Assignment ▸ The full listing, minus its pictures, should be printed again exactly as it stands.

___ Source material ___

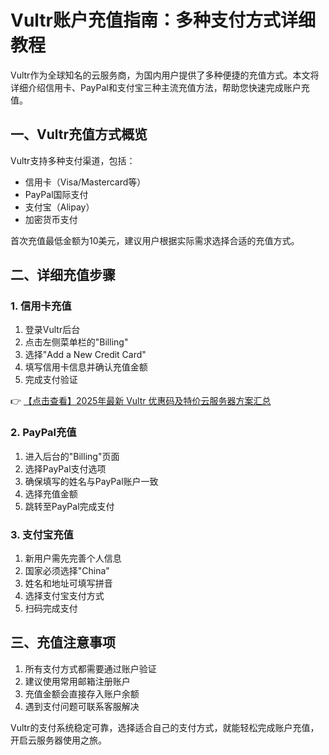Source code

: # Vultr账户充值指南：多种支付方式详细教程

Vultr作为全球知名的云服务商，为国内用户提供了多种便捷的充值方式。本文将详细介绍信用卡、PayPal和支付宝三种主流充值方法，帮助您快速完成账户充值。

## 一、Vultr充值方式概览

Vultr支持多种支付渠道，包括：
- 信用卡（Visa/Mastercard等）
- PayPal国际支付
- 支付宝（Alipay）
- 加密货币支付

首次充值最低金额为10美元，建议用户根据实际需求选择合适的充值方式。

## 二、详细充值步骤

### 1. 信用卡充值
1. 登录Vultr后台
2. 点击左侧菜单栏的"Billing"
3. 选择"Add a New Credit Card"
4. 填写信用卡信息并确认充值金额
5. 完成支付验证

👉 [【点击查看】2025年最新 Vultr 优惠码及特价云服务器方案汇总](https://bit.ly/VuLtr)

### 2. PayPal充值
1. 进入后台的"Billing"页面
2. 选择PayPal支付选项
3. 确保填写的姓名与PayPal账户一致
4. 选择充值金额
5. 跳转至PayPal完成支付

### 3. 支付宝充值
1. 新用户需先完善个人信息
2. 国家必须选择"China"
3. 姓名和地址可填写拼音
4. 选择支付宝支付方式
5. 扫码完成支付

## 三、充值注意事项

1. 所有支付方式都需要通过账户验证
2. 建议使用常用邮箱注册账户
3. 充值金额会直接存入账户余额
4. 遇到支付问题可联系客服解决

Vultr的支付系统稳定可靠，选择适合自己的支付方式，就能轻松完成账户充值，开启云服务器使用之旅。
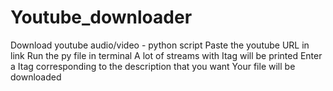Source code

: # Youtube_downloader
Download youtube audio/video - python script
Paste the youtube URL in link
Run the py file in terminal
A lot of streams with Itag will be printed
Enter a Itag corresponding to the description that you want
Your file will be downloaded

___

Response to this task ▸
Source code

: # Vultr账户充值指南：多种支付方式详细教程

Vultr作为全球知名的云服务商，为国内用户提供了多种便捷的充值方式。本文将详细介绍信用卡、PayPal和支付宝三种主流充值方法，帮助您快速完成账户充值。

## 一、Vultr充值方式概览

Vultr支持多种支付渠道，包括：
- 信用卡（Visa/Mastercard等）
- PayPal国际支付
- 支付宝（Alipay）
- 加密货币支付

首次充值最低金额为10美元，建议用户根据实际需求选择合适的充值方式。

## 二、详细充值步骤

### 1. 信用卡充值
1. 登录Vultr后台
2. 点击左侧菜单栏的"Billing"
3. 选择"Add a New Credit Card"
4. 填写信用卡信息并确认充值金额
5. 完成支付验证

👉 [【点击查看】2025年最新 Vultr 优惠码及特价云服务器方案汇总](https://bit.ly/VuLtr)

### 2. PayPal充值
1. 进入后台的"Billing"页面
2. 选择PayPal支付选项
3. 确保填写的姓名与PayPal账户一致
4. 选择充值金额
5. 跳转至PayPal完成支付

### 3. 支付宝充值
1. 新用户需先完善个人信息
2. 国家必须选择"China"
3. 姓名和地址可填写拼音
4. 选择支付宝支付方式
5. 扫码完成支付

## 三、充值注意事项

1. 所有支付方式都需要通过账户验证
2. 建议使用常用邮箱注册账户
3. 充值金额会直接存入账户余额
4. 遇到支付问题可联系客服解决

Vultr的支付系统稳定可靠，选择适合自己的支付方式，就能轻松完成账户充值，开启云服务器使用之旅。
Source code

: # Youtube_downloader
Download youtube audio/video - python script
Paste the youtube URL in link
Run the py file in terminal
A lot of streams with Itag will be printed
Enter a Itag corresponding to the description that you want
Your file will be downloaded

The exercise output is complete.